**Try it**
Your answer must be an exact copy of the records, with no pictures included.

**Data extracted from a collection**
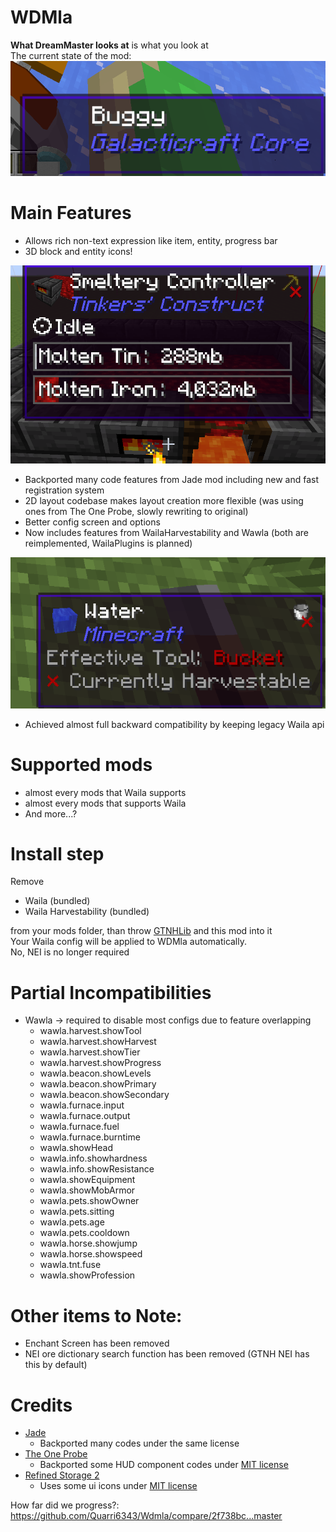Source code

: # WDMla
**What DreamMaster looks at** is what you look at<br>
The current state of the mod:<br>
![buggy](image/buggy.png)

# Main Features
- Allows rich non-text expression like item, entity, progress bar
- 3D block and entity icons!

![smeltery.gif](image/smeltery.gif)

- Backported many code features from Jade mod including new and fast registration system
- 2D layout codebase makes layout creation more flexible (was using ones from The One Probe, slowly rewriting to original)
- Better config screen and options
- Now includes features from WailaHarvestability and Wawla (both are reimplemented, WailaPlugins is planned)

![water.png](image/water.png)

- Achieved almost full backward compatibility by keeping legacy Waila api

# Supported mods
- almost every mods that Waila supports
- almost every mods that supports Waila
- And more...?

# Install step
Remove

- Waila (bundled)
- Waila Harvestability (bundled)

from your mods folder, than throw [GTNHLib](https://github.com/GTNewHorizons/GTNHLib/releases/latest) and this mod into it<br>
Your Waila config will be applied to WDMla automatically.<br>
No, NEI is no longer required

# Partial Incompatibilities
- Wawla -> required to disable most configs due to feature overlapping
  - wawla.harvest.showTool
  - wawla.harvest.showHarvest
  - wawla.harvest.showTier
  - wawla.harvest.showProgress
  - wawla.beacon.showLevels
  - wawla.beacon.showPrimary
  - wawla.beacon.showSecondary
  - wawla.furnace.input
  - wawla.furnace.output
  - wawla.furnace.fuel
  - wawla.furnace.burntime
  - wawla.showHead
  - wawla.info.showhardness
  - wawla.info.showResistance
  - wawla.showEquipment
  - wawla.showMobArmor
  - wawla.pets.showOwner
  - wawla.pets.sitting
  - wawla.pets.age
  - wawla.pets.cooldown
  - wawla.horse.showjump
  - wawla.horse.showspeed
  - wawla.tnt.fuse
  - wawla.showProfession

# Other items to Note:
- Enchant Screen has been removed
- NEI ore dictionary search function has been removed (GTNH NEI has this by default)

# Credits
- [Jade](https://github.com/Snownee/Jade) 
  - Backported many codes under the same license
- [The One Probe](https://github.com/McJtyMods/TheOneProbe)
  - Backported some HUD component codes under [MIT license](https://github.com/McJtyMods/TheOneProbe/blob/1.20/LICENCE)
- [Refined Storage 2](https://github.com/refinedmods/refinedstorage2)
  - Uses some ui icons under [MIT license](https://github.com/refinedmods/refinedstorage2/blob/develop/LICENSE.md)

How far did we progress?: https://github.com/Quarri6343/Wdmla/compare/2f738bc...master
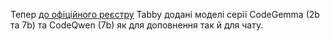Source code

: <!--
date: 2024-04-18T15:40:29
-->

Тепер [до офіційного реєстру](https://tabby.tabbyml.com/docs/models/)  Tabby додані моделі серії CodeGemma (2b та 7b) та CodeQwen (7b) як для доповнення так й для чату.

**Task result**
Source code

: # WDMla
**What DreamMaster looks at** is what you look at<br>
The current state of the mod:<br>
![buggy](image/buggy.png)

# Main Features
- Allows rich non-text expression like item, entity, progress bar
- 3D block and entity icons!

![smeltery.gif](image/smeltery.gif)

- Backported many code features from Jade mod including new and fast registration system
- 2D layout codebase makes layout creation more flexible (was using ones from The One Probe, slowly rewriting to original)
- Better config screen and options
- Now includes features from WailaHarvestability and Wawla (both are reimplemented, WailaPlugins is planned)

![water.png](image/water.png)

- Achieved almost full backward compatibility by keeping legacy Waila api

# Supported mods
- almost every mods that Waila supports
- almost every mods that supports Waila
- And more...?

# Install step
Remove

- Waila (bundled)
- Waila Harvestability (bundled)

from your mods folder, than throw [GTNHLib](https://github.com/GTNewHorizons/GTNHLib/releases/latest) and this mod into it<br>
Your Waila config will be applied to WDMla automatically.<br>
No, NEI is no longer required

# Partial Incompatibilities
- Wawla -> required to disable most configs due to feature overlapping
  - wawla.harvest.showTool
  - wawla.harvest.showHarvest
  - wawla.harvest.showTier
  - wawla.harvest.showProgress
  - wawla.beacon.showLevels
  - wawla.beacon.showPrimary
  - wawla.beacon.showSecondary
  - wawla.furnace.input
  - wawla.furnace.output
  - wawla.furnace.fuel
  - wawla.furnace.burntime
  - wawla.showHead
  - wawla.info.showhardness
  - wawla.info.showResistance
  - wawla.showEquipment
  - wawla.showMobArmor
  - wawla.pets.showOwner
  - wawla.pets.sitting
  - wawla.pets.age
  - wawla.pets.cooldown
  - wawla.horse.showjump
  - wawla.horse.showspeed
  - wawla.tnt.fuse
  - wawla.showProfession

# Other items to Note:
- Enchant Screen has been removed
- NEI ore dictionary search function has been removed (GTNH NEI has this by default)

# Credits
- [Jade](https://github.com/Snownee/Jade) 
  - Backported many codes under the same license
- [The One Probe](https://github.com/McJtyMods/TheOneProbe)
  - Backported some HUD component codes under [MIT license](https://github.com/McJtyMods/TheOneProbe/blob/1.20/LICENCE)
- [Refined Storage 2](https://github.com/refinedmods/refinedstorage2)
  - Uses some ui icons under [MIT license](https://github.com/refinedmods/refinedstorage2/blob/develop/LICENSE.md)

How far did we progress?: https://github.com/Quarri6343/Wdmla/compare/2f738bc...master
Source code

: <!--
date: 2024-04-18T15:40:29
-->

Тепер [до офіційного реєстру](https://tabby.tabbyml.com/docs/models/)  Tabby додані моделі серії CodeGemma (2b та 7b) та CodeQwen (7b) як для доповнення так й для чату.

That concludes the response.